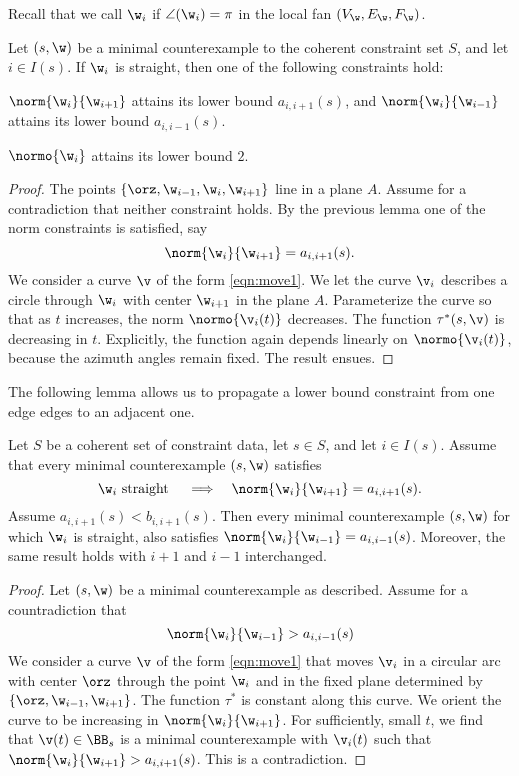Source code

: Recall that we call $\w_i$  
if $\angle(\w_i)=\pi$ in the local fan $(V_\w,E_\w,F_\w)$.

\begin{lemma} 
Let $(s,\w)$ be a minimal counterexample to the coherent constraint
set $S$, and let $i\in I(s)$. 
If $\w_i$ is straight, then one of the following constraints hold:
\item $\norm{\w_i}{\w_{i+1}}$ attains its lower bound $a_{i,i+1}(s)$, and
 $\norm{\w_i}{\w_{i-1}}$ attains its lower bound $a_{i,i-1}(s)$.
\item $\normo{\w_i}$ attains its lower bound $2$.
\end{lemma}

\begin{proof}  The points $\{\orz,\w_{i-1},\w_i,\w_{i+1}\}$ line in a plane $A$.
Assume for a contradiction that neither constraint holds.  By the previous
lemma one of the norm constraints is satisfied, say
\[
\norm{\w_i}{\w_{i+1}}=a_{i,i+1}(s).
\]
We consider a  curve $\v$ of the form \eqref{eqn:move1}.
We let the curve $\v_i$ describes a circle through
 $\w_i$ with center $\w_{i+1}$ in the plane $A$.  Parameterize the curve
so that as $t$ increases, the norm $\normo{\v_i(t)}$ decreases.
The function $\tau^*(s,\v)$ is decreasing in $t$.  Explicitly, the
function again depends linearly on $\normo{\v_i(t)}$, because
the azimuth angles remain fixed.  The result ensues.
\end{proof}

The following lemma allows us to propagate a lower bound constraint
from one edge edges to an adjacent one.

\begin{lemma} 
Let $S$ be a coherent set of constraint data, let $s\in S$, and let
$i\in I(s)$.
Assume that every minimal counterexample $(s,\w)$ satisfies
\[
\w_i \text{ straight } \quad\Longrightarrow\quad \norm{\w_i}{\w_{i+1}}=a_{i,i+1}(s).
\]
Assume $a_{i,i+1}(s)<b_{i,i+1}(s)$.
Then every minimal counterexample $(s,\w)$
for which $\w_i$ is straight, also satisfies $\norm{\w_i}{\w_{i-1}}=a_{i,i-1}(s)$.
Moreover, the same result holds with $i+1$ and $i-1$ interchanged.
\end{lemma}

\begin{proof}
Let $(s,\w)$ be a minimal counterexample as described.
Assume for a countradiction that 
\[
\norm{\w_i}{\w_{i-1}}>a_{i,i-1}(s)
\]
We consider a curve $\v$ of the form \eqref{eqn:move1} that moves $\v_i$
in a circular arc with center $\orz$ through the point $\w_i$ and in
the fixed plane determined by $\{\orz,\w_{i-1},\w_{i+1}\}$.  The function $\tau^*$ is
constant along this curve.  We orient the curve to be increasing
in $\norm{\w_i}{\w_{i+1}}$.  For sufficiently, small $t$, we find that
$\v(t)\in\BB_s$ is a minimal counterexample with $\v_i(t)$ such that
$\norm{\w_i}{\w_{i+1}} > a_{i,i+1}(s)$. This is a contradiction.
\end{proof}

### ACTIVITY:
For every line in the data above that has the string "item", return that line.

### REPLY:
\item $\norm{\w_i}{\w_{i+1}}$ attains its lower bound $a_{i,i+1}(s)$, and
\item $\normo{\w_i}$ attains its lower bound $2$.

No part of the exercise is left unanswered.